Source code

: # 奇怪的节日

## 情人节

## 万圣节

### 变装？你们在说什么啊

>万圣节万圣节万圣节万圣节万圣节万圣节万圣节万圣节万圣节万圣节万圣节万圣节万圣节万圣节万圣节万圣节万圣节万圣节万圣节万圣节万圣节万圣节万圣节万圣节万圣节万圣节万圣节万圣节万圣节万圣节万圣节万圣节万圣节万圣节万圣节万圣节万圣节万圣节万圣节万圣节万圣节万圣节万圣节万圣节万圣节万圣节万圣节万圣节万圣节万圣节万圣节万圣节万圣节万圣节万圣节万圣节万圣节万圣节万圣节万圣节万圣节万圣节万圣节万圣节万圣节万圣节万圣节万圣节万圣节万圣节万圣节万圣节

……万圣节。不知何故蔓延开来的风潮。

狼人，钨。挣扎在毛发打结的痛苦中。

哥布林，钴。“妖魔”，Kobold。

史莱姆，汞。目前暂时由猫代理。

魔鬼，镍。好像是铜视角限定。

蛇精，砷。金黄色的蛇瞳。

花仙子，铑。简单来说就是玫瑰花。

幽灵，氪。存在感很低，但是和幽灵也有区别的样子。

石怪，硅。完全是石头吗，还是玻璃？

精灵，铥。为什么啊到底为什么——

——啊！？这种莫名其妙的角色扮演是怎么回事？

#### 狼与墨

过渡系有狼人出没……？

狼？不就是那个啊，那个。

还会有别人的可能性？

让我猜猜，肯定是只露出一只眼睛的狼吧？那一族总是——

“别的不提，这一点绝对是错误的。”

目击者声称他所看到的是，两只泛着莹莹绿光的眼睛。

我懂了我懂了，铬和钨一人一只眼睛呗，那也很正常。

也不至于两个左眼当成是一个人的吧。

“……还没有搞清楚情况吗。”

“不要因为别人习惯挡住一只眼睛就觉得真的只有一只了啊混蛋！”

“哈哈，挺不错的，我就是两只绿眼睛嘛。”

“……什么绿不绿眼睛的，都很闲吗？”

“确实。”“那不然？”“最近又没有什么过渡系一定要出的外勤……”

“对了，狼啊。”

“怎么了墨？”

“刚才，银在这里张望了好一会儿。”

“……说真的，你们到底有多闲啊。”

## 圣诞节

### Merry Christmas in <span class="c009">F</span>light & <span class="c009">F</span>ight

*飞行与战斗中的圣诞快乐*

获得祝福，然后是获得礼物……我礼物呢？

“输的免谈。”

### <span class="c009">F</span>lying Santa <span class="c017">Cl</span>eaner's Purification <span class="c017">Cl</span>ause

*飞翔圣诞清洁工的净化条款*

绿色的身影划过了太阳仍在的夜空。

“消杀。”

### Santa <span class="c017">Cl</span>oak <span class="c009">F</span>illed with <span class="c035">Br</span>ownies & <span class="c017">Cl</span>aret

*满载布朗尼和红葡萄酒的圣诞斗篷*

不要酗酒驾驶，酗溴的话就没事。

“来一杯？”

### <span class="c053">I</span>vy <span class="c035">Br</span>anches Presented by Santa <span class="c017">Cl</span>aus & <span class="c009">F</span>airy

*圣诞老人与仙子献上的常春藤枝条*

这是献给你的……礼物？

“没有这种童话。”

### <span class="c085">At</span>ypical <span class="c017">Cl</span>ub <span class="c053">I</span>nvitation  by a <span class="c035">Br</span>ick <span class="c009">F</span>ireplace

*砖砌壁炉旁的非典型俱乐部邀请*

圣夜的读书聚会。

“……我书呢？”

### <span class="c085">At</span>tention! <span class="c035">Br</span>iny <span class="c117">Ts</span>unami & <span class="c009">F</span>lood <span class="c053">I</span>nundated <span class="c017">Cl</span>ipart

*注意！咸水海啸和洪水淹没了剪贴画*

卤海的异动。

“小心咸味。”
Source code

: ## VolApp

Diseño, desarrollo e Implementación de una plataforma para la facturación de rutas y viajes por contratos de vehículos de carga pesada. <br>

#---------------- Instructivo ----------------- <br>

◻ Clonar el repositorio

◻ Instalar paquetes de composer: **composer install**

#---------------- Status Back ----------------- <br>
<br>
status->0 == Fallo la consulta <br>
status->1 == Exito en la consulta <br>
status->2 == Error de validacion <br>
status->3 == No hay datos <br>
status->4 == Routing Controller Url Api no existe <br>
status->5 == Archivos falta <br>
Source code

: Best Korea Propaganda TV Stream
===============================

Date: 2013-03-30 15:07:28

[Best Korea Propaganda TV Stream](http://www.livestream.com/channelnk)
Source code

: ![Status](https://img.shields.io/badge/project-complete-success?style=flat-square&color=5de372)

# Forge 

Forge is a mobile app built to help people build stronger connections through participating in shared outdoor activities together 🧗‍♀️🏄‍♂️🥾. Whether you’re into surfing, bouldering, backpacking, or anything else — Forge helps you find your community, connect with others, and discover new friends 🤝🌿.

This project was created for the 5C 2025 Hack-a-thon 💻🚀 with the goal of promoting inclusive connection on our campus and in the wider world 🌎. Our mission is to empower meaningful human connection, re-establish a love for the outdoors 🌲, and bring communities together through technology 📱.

##########

Task instructions: Work out how many lines of the listing above include "Forge"; the reply is that number alone.

Response area: 2